This car can be driven for around fifteen miles on electric power alone and then charged up at home to do it all again. In time-honoured Porsche supercar type, it’s little harder to drive than the 718 Boxster – and it’s convertible. But it also has a motorsport-derived normally aspirated V8 engine that revs to almost 9000rpm and makes the car both raw and exciting in full-bore mode. There's four-wheel drive, too, and more than 900lb ft of torque, making the 918 Spyder accelerate from rest with true savagery.
And while it’s heavy, boy is it ever fast around the right kind of track. It's the former holder of our dry handling track lap record, no less, and wrecker of the P1’s status as such.
It can't quite take your breath away like the LaFerrari and it doesn't have the capacity to make you feel like a Le Mans qualifier like the P1 but, in its own way, the 918’s achievement was just as special.
Numbers speak volumes when it comes to describing the quickest thing yet to come out of Ängelholm, Sweden that doesn’t have jet engines and air-to-air missiles. The Koenigsegg One:1 costs £2 million. Its turbocharged, ethanol-fuelled V8 develops more than 1300bhp. In the right conditions, claims its maker, it’s capable of cracking 250mph from rest in less than 20sec. And yet it’s easier to drive at sane speeds than our tester could believe, making plenty of torque off boost – although the action of the automated twin-clutch gearbox takes some getting used to.
The One:1 is a real white-knuckle ride, by contrast, when you squeeze its accelerator pedal floorwards and listen as those turbochargers spool up, sending greater and greater force towards a pair of rear wheels that can run short of traction even in the higher gears. But when the One:1's aerodynamics start to work and it finally hits its stride above 125mph, it's nothing short of otherworldly.
When hypercars get excessive, they do it with some style – and the Aston Martin Vulcan is certainly excessive. This 820bhp, track-only, carbon-tubbed hypercar, built from a chassis and engine adapted from that of the Aston Martin One-77, produces 118dB of exhaust noise: enough, by a long way, to earn it an immediate black flag on almost any track day in the UK. Baffled, that same exhaust pipes down to 103db – which would just about squeak under some noise limits – but only while the car’s mufflers will withstand the force of the exhaust gases (which they won’t for very long).
While you’re deafening the locals, however, the Vulcan is an utterly sublime car to drive on a circuit: it's lurid, vivid, challenging and physically demanding, and that feels like a racing car in every inch of its dynamic make-up. Immersive and wonderful like few other cars ever built, the Vulcan’s handling is unexpectedly approachable and completely faithful.
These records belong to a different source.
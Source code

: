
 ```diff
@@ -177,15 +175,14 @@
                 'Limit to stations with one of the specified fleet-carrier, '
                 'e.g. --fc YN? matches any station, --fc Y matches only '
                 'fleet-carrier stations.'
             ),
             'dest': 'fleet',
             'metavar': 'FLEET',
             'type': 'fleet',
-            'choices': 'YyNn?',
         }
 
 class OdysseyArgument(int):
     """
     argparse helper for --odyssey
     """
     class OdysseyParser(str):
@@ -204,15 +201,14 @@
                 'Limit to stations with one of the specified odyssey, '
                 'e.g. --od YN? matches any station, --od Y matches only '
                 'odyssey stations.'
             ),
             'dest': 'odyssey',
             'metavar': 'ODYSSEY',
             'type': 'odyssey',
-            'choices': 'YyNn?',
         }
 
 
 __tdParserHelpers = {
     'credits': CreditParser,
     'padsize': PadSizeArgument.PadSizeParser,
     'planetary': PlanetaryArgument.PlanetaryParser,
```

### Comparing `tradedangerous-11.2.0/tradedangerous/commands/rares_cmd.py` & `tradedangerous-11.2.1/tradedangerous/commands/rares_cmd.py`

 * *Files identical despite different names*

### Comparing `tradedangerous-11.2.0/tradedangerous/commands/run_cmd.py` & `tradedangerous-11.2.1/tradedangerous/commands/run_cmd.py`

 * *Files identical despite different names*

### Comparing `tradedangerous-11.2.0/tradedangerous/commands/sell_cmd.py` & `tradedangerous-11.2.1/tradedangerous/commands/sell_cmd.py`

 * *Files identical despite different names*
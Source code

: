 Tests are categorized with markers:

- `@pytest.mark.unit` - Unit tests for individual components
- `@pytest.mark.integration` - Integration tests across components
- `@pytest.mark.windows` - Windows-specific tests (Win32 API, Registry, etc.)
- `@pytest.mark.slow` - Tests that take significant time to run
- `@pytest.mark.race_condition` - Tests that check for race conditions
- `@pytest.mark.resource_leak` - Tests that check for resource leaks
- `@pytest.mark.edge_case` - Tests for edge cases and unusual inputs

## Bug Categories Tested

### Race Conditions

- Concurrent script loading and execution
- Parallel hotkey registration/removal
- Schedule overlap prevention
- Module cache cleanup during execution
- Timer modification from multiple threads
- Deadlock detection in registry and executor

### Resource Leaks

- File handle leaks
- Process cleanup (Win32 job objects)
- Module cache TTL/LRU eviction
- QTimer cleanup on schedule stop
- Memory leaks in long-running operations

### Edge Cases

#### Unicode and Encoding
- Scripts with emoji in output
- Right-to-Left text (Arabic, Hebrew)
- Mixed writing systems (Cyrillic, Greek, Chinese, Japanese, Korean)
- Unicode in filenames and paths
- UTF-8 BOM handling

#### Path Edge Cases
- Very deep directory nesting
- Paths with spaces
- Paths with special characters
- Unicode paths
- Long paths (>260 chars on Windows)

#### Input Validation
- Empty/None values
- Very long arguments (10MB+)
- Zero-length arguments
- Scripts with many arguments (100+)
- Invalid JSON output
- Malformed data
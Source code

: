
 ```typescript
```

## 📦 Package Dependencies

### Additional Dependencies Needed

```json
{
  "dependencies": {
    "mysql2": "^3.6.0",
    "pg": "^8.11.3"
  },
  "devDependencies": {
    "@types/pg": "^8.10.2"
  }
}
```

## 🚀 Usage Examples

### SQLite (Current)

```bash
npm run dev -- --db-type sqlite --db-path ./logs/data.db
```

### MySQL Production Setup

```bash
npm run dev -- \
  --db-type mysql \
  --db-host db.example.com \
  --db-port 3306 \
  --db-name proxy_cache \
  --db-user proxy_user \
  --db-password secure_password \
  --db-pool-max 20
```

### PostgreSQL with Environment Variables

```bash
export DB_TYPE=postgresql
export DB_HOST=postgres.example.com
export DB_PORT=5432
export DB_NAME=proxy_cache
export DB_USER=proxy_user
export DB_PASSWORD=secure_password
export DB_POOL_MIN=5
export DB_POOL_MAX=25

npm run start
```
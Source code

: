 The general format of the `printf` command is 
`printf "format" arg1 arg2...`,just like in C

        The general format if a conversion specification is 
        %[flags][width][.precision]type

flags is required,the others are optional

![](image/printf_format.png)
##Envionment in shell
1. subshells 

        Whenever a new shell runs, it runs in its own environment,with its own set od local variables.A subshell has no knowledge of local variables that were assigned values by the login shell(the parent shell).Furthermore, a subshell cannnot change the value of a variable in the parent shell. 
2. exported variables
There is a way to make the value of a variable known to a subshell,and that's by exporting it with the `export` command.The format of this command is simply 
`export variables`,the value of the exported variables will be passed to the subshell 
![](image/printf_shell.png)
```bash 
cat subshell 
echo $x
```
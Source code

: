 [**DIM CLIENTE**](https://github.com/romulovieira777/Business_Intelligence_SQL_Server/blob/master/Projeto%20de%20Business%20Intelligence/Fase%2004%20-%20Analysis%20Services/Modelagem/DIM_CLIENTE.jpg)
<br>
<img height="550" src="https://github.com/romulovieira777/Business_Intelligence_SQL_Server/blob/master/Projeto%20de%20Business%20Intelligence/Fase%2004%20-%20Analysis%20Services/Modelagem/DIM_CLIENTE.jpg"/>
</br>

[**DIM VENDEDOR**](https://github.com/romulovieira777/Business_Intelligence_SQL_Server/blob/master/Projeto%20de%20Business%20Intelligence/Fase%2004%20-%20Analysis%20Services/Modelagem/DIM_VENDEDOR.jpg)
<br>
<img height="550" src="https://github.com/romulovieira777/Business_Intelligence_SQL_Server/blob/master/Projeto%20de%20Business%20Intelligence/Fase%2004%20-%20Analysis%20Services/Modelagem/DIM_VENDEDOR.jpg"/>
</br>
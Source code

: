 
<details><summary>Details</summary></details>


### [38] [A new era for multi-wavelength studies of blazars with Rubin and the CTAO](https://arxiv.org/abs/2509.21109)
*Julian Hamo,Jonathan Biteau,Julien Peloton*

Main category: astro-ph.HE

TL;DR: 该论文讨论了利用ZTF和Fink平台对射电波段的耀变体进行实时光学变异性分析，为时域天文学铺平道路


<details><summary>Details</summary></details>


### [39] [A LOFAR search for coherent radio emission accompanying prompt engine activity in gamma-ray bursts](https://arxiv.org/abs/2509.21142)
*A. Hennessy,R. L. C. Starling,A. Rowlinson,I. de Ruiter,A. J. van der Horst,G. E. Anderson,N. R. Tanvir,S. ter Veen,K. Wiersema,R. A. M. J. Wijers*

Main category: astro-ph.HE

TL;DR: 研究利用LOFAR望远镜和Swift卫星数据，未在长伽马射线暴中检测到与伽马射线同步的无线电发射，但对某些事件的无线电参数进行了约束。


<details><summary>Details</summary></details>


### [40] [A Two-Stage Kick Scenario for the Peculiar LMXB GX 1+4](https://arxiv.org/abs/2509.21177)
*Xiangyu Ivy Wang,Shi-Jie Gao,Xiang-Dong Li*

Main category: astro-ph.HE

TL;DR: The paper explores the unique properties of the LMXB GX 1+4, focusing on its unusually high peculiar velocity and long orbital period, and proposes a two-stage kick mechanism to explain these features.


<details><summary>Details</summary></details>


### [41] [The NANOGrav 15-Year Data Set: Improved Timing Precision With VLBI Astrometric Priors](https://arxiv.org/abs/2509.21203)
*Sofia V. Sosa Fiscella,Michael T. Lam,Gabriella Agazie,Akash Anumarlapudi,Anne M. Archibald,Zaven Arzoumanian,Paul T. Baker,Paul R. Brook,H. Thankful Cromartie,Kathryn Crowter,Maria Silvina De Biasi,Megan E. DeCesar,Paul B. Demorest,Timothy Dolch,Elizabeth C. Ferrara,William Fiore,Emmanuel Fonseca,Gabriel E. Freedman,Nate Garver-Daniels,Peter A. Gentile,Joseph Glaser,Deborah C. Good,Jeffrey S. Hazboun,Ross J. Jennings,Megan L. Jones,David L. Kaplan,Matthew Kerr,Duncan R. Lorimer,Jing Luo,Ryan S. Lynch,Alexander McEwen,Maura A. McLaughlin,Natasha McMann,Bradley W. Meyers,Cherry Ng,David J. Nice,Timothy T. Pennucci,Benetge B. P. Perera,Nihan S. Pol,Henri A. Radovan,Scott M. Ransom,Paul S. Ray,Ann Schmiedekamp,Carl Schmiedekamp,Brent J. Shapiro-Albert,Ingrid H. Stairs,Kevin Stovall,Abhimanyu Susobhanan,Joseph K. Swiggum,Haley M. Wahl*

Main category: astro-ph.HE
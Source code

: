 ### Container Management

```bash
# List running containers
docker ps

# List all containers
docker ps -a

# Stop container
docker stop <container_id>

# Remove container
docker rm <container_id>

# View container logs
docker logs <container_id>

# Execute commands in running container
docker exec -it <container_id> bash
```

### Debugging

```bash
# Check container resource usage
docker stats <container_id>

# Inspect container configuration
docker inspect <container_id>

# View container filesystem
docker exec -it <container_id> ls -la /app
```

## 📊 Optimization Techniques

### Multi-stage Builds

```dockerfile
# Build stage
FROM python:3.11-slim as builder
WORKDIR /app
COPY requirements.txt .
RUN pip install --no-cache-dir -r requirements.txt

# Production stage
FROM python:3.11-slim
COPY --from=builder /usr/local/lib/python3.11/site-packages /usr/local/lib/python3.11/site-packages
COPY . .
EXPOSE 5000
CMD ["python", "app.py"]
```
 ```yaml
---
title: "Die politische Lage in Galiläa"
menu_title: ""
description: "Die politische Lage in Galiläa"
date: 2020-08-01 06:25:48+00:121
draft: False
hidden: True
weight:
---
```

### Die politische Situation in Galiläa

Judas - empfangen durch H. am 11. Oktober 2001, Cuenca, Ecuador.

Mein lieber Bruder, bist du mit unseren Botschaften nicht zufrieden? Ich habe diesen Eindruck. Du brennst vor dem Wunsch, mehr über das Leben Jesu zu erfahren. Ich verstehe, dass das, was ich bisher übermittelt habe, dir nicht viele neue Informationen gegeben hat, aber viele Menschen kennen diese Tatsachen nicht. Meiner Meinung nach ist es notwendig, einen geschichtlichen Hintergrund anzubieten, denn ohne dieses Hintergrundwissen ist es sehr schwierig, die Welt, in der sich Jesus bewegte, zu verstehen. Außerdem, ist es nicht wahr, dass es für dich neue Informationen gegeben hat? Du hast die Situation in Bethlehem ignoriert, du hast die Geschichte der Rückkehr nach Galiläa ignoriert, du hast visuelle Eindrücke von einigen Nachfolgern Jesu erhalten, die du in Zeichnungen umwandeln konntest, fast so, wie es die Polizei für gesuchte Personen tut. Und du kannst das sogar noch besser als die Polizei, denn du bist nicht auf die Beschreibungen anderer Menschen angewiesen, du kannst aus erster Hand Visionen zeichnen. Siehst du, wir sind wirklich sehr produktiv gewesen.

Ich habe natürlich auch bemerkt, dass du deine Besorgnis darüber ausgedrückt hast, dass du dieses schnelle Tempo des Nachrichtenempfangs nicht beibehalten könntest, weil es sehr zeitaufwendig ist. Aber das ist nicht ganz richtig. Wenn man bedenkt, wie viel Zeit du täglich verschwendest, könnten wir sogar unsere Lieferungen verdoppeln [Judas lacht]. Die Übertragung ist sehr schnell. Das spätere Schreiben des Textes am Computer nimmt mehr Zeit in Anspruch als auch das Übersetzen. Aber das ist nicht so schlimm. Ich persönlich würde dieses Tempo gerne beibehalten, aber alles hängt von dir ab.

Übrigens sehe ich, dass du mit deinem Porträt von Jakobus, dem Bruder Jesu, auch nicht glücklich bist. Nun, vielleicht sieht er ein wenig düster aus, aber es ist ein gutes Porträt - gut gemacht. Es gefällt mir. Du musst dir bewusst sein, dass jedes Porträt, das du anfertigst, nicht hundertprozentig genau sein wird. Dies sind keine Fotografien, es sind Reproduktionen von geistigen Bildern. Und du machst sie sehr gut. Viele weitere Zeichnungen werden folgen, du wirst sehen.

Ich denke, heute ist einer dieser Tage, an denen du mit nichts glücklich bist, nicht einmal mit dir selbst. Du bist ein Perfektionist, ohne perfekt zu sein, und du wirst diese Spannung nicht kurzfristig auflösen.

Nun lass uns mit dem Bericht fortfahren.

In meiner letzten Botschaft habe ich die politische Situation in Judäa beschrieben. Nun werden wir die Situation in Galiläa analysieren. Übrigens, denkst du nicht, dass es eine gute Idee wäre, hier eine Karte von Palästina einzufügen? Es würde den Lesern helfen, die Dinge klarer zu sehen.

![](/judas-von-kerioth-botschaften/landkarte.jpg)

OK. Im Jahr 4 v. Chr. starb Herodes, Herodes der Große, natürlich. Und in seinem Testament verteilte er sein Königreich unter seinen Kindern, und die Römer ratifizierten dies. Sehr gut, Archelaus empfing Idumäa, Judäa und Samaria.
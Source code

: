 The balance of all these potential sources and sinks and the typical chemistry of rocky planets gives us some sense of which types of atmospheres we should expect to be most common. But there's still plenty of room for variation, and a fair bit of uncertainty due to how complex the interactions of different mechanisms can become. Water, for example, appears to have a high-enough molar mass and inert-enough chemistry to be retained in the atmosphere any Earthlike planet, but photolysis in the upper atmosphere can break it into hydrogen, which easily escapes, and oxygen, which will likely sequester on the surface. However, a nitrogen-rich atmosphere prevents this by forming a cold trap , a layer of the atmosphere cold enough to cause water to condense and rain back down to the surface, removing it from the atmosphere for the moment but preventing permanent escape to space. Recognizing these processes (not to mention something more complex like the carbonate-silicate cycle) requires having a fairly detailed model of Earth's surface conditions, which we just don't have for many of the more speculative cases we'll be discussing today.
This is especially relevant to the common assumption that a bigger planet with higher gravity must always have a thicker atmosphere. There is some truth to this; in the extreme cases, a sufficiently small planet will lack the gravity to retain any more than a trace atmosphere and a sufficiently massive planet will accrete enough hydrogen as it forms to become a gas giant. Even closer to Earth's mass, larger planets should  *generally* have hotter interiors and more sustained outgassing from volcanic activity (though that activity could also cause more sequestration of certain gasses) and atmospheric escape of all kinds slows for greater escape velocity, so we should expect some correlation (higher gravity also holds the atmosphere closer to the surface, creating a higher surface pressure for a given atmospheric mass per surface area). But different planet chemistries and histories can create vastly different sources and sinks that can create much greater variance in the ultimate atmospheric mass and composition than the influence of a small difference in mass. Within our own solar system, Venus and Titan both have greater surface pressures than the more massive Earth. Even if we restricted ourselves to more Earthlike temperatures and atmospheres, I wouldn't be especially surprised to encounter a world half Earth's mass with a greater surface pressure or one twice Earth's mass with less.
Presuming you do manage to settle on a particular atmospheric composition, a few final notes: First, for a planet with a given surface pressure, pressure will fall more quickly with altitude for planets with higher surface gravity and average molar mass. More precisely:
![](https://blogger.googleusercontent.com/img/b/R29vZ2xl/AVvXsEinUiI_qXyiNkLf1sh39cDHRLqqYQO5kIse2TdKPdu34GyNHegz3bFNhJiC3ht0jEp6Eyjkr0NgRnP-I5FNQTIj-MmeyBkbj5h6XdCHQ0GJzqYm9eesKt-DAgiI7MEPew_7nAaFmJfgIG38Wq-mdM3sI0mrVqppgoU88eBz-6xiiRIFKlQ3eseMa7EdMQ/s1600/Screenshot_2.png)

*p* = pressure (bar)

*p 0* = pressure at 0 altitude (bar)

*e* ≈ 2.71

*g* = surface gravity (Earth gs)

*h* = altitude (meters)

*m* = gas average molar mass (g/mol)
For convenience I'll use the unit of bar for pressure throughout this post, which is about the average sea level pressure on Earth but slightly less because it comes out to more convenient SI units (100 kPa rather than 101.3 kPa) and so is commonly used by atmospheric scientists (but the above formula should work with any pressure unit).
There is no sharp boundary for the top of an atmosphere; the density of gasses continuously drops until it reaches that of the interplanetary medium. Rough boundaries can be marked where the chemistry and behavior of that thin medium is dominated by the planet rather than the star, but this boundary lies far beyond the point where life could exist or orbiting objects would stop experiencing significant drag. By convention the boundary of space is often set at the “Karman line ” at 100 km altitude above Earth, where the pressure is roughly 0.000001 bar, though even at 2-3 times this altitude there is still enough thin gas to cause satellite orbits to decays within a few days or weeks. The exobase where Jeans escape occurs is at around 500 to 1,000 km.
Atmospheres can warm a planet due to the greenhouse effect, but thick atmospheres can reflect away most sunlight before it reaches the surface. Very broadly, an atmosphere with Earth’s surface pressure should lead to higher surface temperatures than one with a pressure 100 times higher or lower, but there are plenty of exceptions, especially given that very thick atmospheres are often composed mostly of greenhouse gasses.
The Volkswagen Group’s trophy brand, Bugatti, made history when it gave us the fastest production car in the world in 2005. The W16-engined, 987bhp, four-wheel-drive Veyron broke through the 250mph barrier. But it couldn’t and wouldn’t be regarded as the ultimate performance car forever.
Enter, in 2016, the Chiron. Where the Veyron used aluminium spaceframe construction, the Chiron has a lighter carbonfibre monocoque. Where the Veyron stopped short of 1200bhp in its final forms, the Chiron ups that to nearly 1500. And where the Veyron left Bugatti’s top speed yardstick at 268mph, the Chiron (which had still to prove how fast it can go as these words were written) is expected to get within touching distance of 290.
And if you want a hypercar to make record speeds so easy to achieve, this is the one for you. Bugatti’s more fiercely blown sixteen-cylinder engine certainly has a bit of turbo lag to haul through and isn’t the sweetest-sounding of leviathan lumps – more departing hovercraft or express train than car. But when it starts to surge, it knows absolutely no moderation. The car’s ride is firm and its handling perhaps just a tiny bit underwhelming. But making such incredible speed as attainable as the Chiron makes it remains a towering achievement – it’s utterly remarkable for being so unremarkable.
Pagani is a maker of cars so rare and exotic that it once offered leather driving accessories that had been blessed by the Bishop of Rome himself – or so the story goes.
The Modenese firm’s latest offering is the Huayra, introduced in 2012, back when 720bhp and 738lb ft seemed like a faintly ludicrous amounts of power and torque to try to put through one driven axle in a road car.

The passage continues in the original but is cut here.